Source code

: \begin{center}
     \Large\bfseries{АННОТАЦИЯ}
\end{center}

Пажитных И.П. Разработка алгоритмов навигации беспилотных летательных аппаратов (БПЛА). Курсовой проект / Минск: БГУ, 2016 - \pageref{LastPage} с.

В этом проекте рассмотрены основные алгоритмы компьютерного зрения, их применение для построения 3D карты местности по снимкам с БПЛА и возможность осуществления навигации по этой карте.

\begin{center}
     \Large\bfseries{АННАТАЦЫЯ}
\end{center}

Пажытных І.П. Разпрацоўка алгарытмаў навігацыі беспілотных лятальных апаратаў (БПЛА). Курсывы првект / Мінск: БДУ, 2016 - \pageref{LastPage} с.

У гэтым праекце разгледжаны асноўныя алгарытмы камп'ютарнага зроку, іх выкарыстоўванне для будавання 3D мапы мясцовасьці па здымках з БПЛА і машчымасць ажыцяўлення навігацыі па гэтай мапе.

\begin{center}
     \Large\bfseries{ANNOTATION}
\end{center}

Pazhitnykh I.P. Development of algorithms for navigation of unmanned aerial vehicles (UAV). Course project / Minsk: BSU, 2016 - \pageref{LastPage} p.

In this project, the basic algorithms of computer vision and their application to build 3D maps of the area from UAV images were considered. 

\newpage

^^^^

◆ **Task directions**
Count how many lines in the material above hold the word "algorithms", then write the number and nothing more.

◆ **Response to the task**
2